Mom plucks an inchworm from the desert willow, knowing how much I like to let them tickle the foothills of my toddler toes and take them on adventures. It inches me through childhood, to the time my sister stands atop the ladder Dad built against the olive tree in the backyard, belting a melody about the moon, until she falls and breaks her arm on the earth. Continue, the inchworm asks. Yes, I say. The inchworm crawls to the time Dad props us both up on the visiting platform to watch my sister ride a rocket to visit a distant rock. The day I find Mom coughing in my sister’s vacant room, so hollow it rings like a bell. Continue? Mom’s visitation, where I tell the story of how she called inchworms earth-measurers. Through a meadow of globemallows, a white dress that fits me like sky over mountains and a cake I desecrate with someone I’m supposed to know. Continue? The inchworm walks with me to the time I fish out a blue-bellied lizard drowned in swimming pool then get a phone call from an unnumbered caller who says my sister’s barge to the stars has gone off-course, teach my children about death in two summits. Continue? Together we inch to the day I finish emptying my childhood home—Dad’s in hospice but his ladder still rests against the olive tree. New burls have swallowed the stringers. When I put my hand on a rung, I find the ladder is taller than I remember. I climb, leaving the inchworm far beneath, until I hear my sister’s voice. She belts a song about how the great horned owl used to smile at her from the fan palm. Around me, the sunset sets the table in the sky with her stars.

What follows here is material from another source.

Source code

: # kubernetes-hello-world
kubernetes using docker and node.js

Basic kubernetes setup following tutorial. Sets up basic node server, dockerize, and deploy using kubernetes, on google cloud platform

Continue?

Joel Hans was once called a saguaro in disguise. His fiction has appeared or is forthcoming in Story, West Branch, No Tokens, Puerto del Sol, Booth, and others. He edits Astrolabe, a literary journal in the form of a dynamic universe. He holds an MFA from the University of Arizona and continues to live in Tucson, Arizona with his family. He can be found on Twitter @joelhans or at joelhans.com.

Lead image: “Close-up of a handmade wooden ladder with a blurry background” (via Flickr user Ivan Radic)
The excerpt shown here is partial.